They told me (…) they needed to learn explorative methods to observe and analyse leading and teaching practices in order to improve these practices. They stressed they couldn’t expect anybody else to do that for them. ‘We have to practise together with you to be able to later do it ourselves’ (my reflective notes).

In our further conversations the principals became aware of not always acting in line with their intentions. At the end of the collaboration, they stated that the cooperation with me had been developing and helped them to take an active role as leaders; together we had managed to improve the conditions for the teacher leaders. The principals also reflected upon a more passive role they usually took in both leading and in collaborations with researchers or consultants, what they actually needed them for, and what former collaborations had enabled and constrained based on how they were organised. They stressed that they had to take a clearer ownership in such collaborations and that they could both cope with and demand more equal collaborations.

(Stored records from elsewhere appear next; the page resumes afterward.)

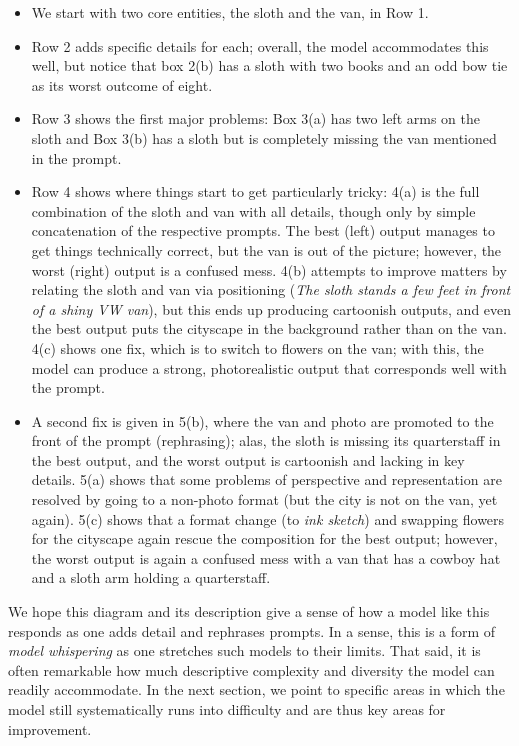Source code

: \begin{itemize}
    \item We start with two core entities, the sloth and the van, in Row 1. 
    \item Row 2 adds specific details for each; overall, the model accommodates this well, but notice that box 2(b) has a sloth with two books and an odd bow tie as its worst outcome of eight.
    \item Row 3 shows the first major problems: Box 3(a) has two left arms on the sloth and Box 3(b) has a sloth but is completely missing the van mentioned in the prompt.
    \item Row 4 shows where things start to get particularly tricky: 4(a) is the full combination of the sloth and van with all details, though only by simple concatenation of the respective prompts. The best (left) output manages to get things technically correct, but the van is out of the picture; however, the worst (right) output is a confused mess. 4(b) attempts to improve matters by relating the sloth and van via positioning (\textit{The sloth stands a few feet in front of a shiny VW van}), but this ends up producing cartoonish outputs, and even the best output puts the cityscape in the background rather than on the van. 4(c) shows one fix, which is to switch to flowers on the van; with this, the model can produce a strong, photorealistic output that corresponds well with the prompt.
    \item A second fix is given in 5(b), where the van and photo are promoted to the front of the prompt (rephrasing); alas, the sloth is missing its quarterstaff in the best output, and the worst output is cartoonish and lacking in key details. 5(a) shows that some problems of perspective and representation are resolved by going to a non-photo format (but the city is not on the van, yet again). 5(c) shows that a format change (to \textit{ink sketch}) and swapping flowers for the cityscape again rescue the composition for the best output; however, the worst output is again a confused mess with a van that has a cowboy hat and a sloth arm holding a quarterstaff. 
\end{itemize}

We hope this diagram and its description give a sense of how a model like this responds as one adds detail and rephrases prompts. In a sense, this is a form of \textit{model whispering} as one stretches such models to their limits. That said, it is often remarkable how much descriptive complexity and diversity the model can readily accommodate. In the next section, we point to specific areas in which the \bdraw model still systematically runs into difficulty and are thus key areas for improvement.

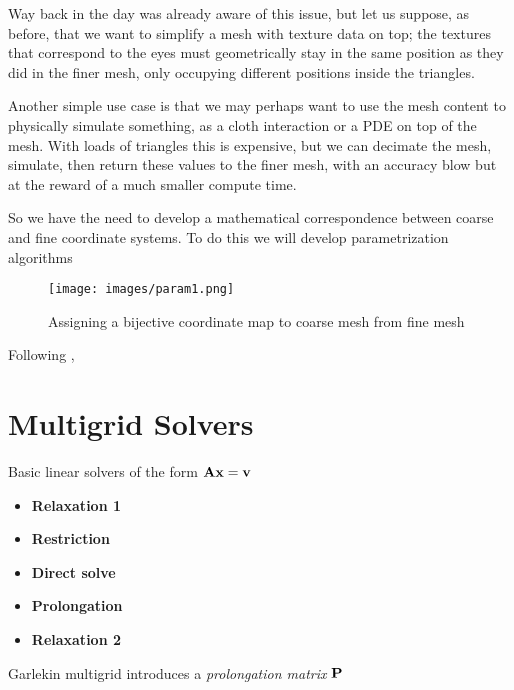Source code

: Way back in the day \cite{LOD2} was already aware of this issue,
but let us suppose, as before, that we want to simplify a mesh with
texture data on top; the textures that correspond to the eyes must
geometrically stay in the same position as they did in the finer mesh,
only occupying different positions inside the triangles.

\spa

Another simple use case is that we may perhaps want to use the mesh
content to physically simulate something, as a cloth interaction
or a PDE on top of the mesh. With loads of triangles this is expensive,
but we can decimate the mesh, simulate, then return these values to the
finer mesh, with an accuracy blow but at the reward of a much smaller
compute time.

\spa

So we have the need to develop a mathematical correspondence between
coarse and fine coordinate systems. To do this we will develop
parametrization algorithms

\begin{figure}[h]
    \centering
    \texttt{[image: images/param1.png]}
    \caption{Assigning a bijective coordinate map to coarse mesh
    from fine mesh}
\end{figure}

Following \cite{param1} \cite{param2},

\section{Multigrid Solvers}

Basic linear solvers of the form $\bf{Ax = v}$

\begin{itemize}
    \item \textbf{Relaxation 1}
    \item \textbf{Restriction}
    \item \textbf{Direct solve}
    \item \textbf{Prolongation}
    \item \textbf{Relaxation 2}
\end{itemize}

Garlekin multigrid introduces a \emph{prolongation matrix} $\bf{P}$
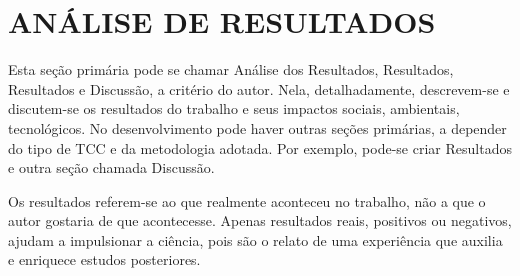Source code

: \chapter{ANÁLISE DE RESULTADOS }\label{chp:AnaliseResultados}

Esta seção primária pode se chamar Análise dos Resultados, Resultados, Resultados e Discussão, a critério do autor. Nela, detalhadamente, descrevem-se e discutem-se os resultados do trabalho e seus impactos sociais, ambientais, tecnológicos. No desenvolvimento pode haver outras seções primárias, a depender do tipo de TCC e da metodologia adotada. Por exemplo, pode-se criar Resultados e outra seção chamada Discussão. 

Os resultados referem-se ao que realmente aconteceu no trabalho, não a que o autor gostaria de que acontecesse. Apenas resultados reais, positivos ou negativos, ajudam a impulsionar a ciência, pois são o relato de uma experiência que auxilia e enriquece estudos posteriores.
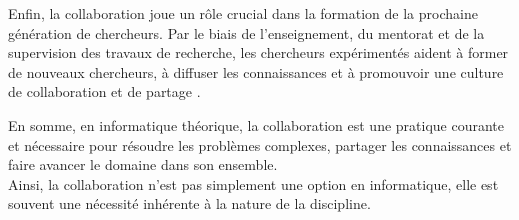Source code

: Enfin, la collaboration joue un rôle crucial dans la formation de la prochaine génération de chercheurs. Par le biais de l'enseignement, du mentorat et de la supervision des travaux de recherche, les chercheurs expérimentés aident à former de nouveaux chercheurs, à diffuser les connaissances et à promouvoir une culture de collaboration et de partage \cite{long_cooperation_2008}.

En somme, en informatique théorique, la collaboration est une pratique courante et nécessaire pour résoudre les problèmes complexes, partager les connaissances et faire avancer le domaine dans son ensemble.\\

Ainsi, la collaboration n'est pas simplement une option en informatique, elle est souvent une nécessité inhérente à la nature de la discipline.

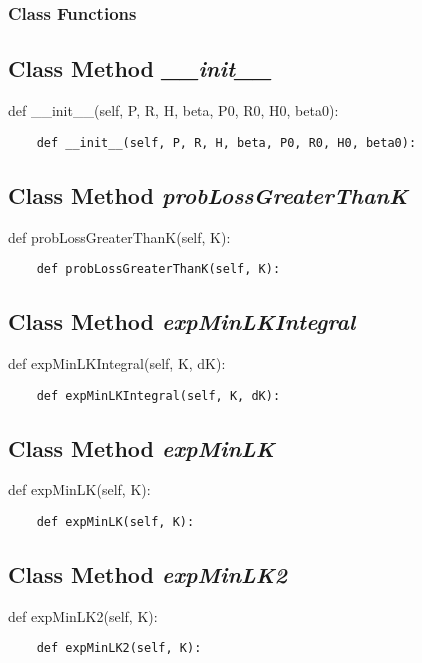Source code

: \documentclass[twoside,11pt]{book}
\begin{document}
\subsubsection{Class Functions}

\subsection{Class Method {\it \_\_init\_\_}}
def \_\_init\_\_(self, P, R, H, beta, P0, R0, H0, beta0):

\begin{lstlisting}
    def __init__(self, P, R, H, beta, P0, R0, H0, beta0):
\end{lstlisting}

\subsection{Class Method {\it probLossGreaterThanK}}
def probLossGreaterThanK(self, K):

\begin{lstlisting}
    def probLossGreaterThanK(self, K):
\end{lstlisting}

\subsection{Class Method {\it expMinLKIntegral}}
def expMinLKIntegral(self, K, dK):

\begin{lstlisting}
    def expMinLKIntegral(self, K, dK):
\end{lstlisting}

\subsection{Class Method {\it expMinLK}}
def expMinLK(self, K):

\begin{lstlisting}
    def expMinLK(self, K):
\end{lstlisting}

\subsection{Class Method {\it expMinLK2}}
def expMinLK2(self, K):

\begin{lstlisting}
    def expMinLK2(self, K):
\end{lstlisting}
\end{document}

Taken overall, in TD, the external researcher could not contribute to the school managers’ wish to implement enterprise education, but to the school manager’s action to start to improve the conditions for the principals. The external researcher could take the risk to question the assumptions of the joint research and to some extent empowered the principals. In BU, the external researcher could emancipate the principals in relation to the external researcher.

Discussion and conclusion

This study critically examines two action research projects, one top-down project with an Upper Secondary School management team and one bottom-up project with principals, both with an external action researcher from the university, to nuance discussions among action researchers as to whether or not external researchers are able to contribute to emancipatory action research. Four central questions were identified in the analysis, whose choice, improvement for what, whose voice, and improvement for whom. The analysis points out that an external researcher could empower the understanding of the inside participants of what to improve, contribute to all voices to be heard, and strengthen improvements in those who were not in a position of power in both top-down and bottom-up initiated action research. However, in the top-down initiative, the external researcher could not emancipate the participants in relation to the question whose choice it is to conduct action research, unlike in the bottom-up initiative.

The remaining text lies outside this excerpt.